[Data supplied]
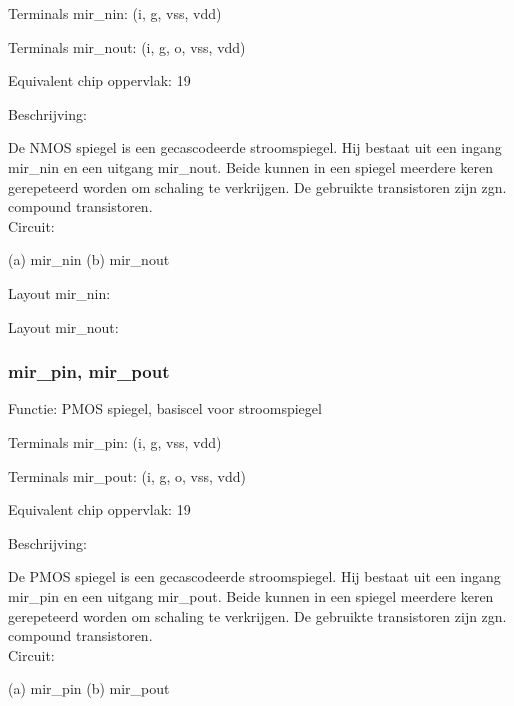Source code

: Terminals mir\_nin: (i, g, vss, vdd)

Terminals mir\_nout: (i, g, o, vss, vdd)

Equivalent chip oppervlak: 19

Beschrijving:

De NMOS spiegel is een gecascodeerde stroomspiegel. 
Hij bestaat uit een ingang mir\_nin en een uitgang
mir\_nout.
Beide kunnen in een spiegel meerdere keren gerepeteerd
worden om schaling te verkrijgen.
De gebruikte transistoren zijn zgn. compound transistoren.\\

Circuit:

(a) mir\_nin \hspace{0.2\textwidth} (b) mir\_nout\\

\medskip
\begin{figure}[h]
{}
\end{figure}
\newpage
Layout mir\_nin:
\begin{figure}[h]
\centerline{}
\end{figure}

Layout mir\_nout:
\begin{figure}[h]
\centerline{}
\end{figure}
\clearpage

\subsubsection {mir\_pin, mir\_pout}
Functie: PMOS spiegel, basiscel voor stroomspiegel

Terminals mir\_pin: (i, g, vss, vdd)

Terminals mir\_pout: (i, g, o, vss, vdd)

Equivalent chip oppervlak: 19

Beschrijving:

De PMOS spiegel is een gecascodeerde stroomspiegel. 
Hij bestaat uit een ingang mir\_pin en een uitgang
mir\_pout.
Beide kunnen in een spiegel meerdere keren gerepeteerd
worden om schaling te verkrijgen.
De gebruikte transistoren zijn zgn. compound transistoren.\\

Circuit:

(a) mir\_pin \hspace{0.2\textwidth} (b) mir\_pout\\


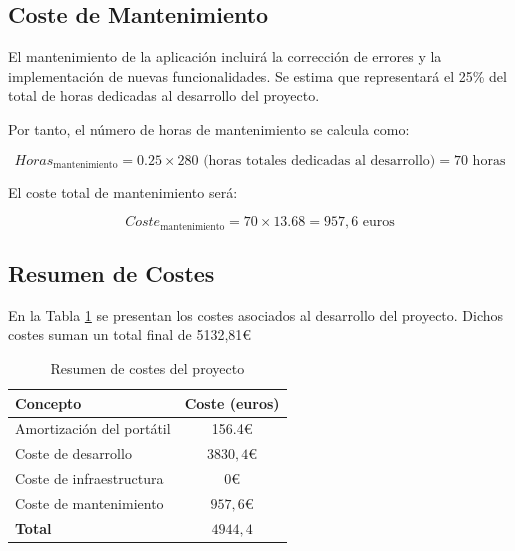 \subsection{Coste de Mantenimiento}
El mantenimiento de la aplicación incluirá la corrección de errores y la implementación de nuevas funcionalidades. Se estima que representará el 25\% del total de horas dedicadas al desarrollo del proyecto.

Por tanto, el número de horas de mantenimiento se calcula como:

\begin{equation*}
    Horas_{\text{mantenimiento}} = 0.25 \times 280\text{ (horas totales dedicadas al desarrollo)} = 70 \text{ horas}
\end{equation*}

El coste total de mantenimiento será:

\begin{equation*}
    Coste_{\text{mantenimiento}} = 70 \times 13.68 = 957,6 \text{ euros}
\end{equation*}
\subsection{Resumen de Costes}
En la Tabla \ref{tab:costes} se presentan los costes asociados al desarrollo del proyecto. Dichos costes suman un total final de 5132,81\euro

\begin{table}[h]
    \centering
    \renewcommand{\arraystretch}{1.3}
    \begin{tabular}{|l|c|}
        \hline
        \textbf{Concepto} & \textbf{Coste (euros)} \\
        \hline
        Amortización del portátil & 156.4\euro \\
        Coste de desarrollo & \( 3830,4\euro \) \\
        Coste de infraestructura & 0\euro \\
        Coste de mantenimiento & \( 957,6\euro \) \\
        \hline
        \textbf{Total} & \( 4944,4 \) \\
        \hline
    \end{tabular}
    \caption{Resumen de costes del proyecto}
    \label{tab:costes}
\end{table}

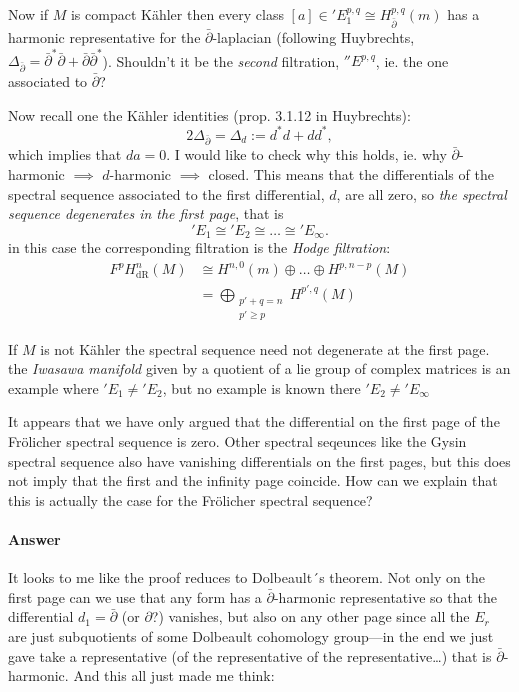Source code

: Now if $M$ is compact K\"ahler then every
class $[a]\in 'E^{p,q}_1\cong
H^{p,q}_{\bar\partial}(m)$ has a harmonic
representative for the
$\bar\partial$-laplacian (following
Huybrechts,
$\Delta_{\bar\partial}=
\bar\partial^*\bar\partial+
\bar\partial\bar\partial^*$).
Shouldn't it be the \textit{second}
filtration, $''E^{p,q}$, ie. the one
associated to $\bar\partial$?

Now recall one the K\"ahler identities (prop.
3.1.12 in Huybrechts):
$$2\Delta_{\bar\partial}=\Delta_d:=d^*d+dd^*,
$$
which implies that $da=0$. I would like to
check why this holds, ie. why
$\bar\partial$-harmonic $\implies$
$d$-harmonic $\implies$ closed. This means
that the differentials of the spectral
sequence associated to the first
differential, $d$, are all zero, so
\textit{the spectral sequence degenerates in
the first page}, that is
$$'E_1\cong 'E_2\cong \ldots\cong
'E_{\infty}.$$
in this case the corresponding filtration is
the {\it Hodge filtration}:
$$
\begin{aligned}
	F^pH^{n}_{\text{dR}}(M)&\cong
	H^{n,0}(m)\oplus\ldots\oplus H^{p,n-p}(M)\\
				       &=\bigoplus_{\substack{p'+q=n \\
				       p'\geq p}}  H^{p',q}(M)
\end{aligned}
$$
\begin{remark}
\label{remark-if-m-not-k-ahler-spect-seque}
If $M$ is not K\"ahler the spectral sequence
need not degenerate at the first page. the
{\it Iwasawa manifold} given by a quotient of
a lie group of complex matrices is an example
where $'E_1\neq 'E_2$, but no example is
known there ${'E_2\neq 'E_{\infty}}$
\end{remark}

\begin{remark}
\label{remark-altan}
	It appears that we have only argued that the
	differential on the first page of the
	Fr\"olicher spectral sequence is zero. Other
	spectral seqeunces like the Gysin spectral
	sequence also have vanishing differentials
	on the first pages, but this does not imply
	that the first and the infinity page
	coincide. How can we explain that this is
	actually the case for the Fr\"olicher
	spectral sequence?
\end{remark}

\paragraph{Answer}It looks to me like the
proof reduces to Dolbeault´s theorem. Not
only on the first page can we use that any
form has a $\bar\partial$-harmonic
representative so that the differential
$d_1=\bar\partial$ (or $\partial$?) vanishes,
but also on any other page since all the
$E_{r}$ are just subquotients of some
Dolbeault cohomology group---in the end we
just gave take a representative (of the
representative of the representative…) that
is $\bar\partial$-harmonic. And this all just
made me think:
[/Data supplied]
[Work instructions]:
In the entries above, copy the lines from the one that contains "on the first pages, but this does not imply" through the last line, exactly as they appear.

[Response for this exercise]:
	on the first pages, but this does not imply
	that the first and the infinity page
	coincide. How can we explain that this is
	actually the case for the Fr\"olicher
	spectral sequence?
\end{remark}

\paragraph{Answer}It looks to me like the
proof reduces to Dolbeault´s theorem. Not
only on the first page can we use that any
form has a $\bar\partial$-harmonic
representative so that the differential
$d_1=\bar\partial$ (or $\partial$?) vanishes,
but also on any other page since all the
$E_{r}$ are just subquotients of some
Dolbeault cohomology group---in the end we
just gave take a representative (of the
representative of the representative…) that
is $\bar\partial$-harmonic. And this all just
made me think:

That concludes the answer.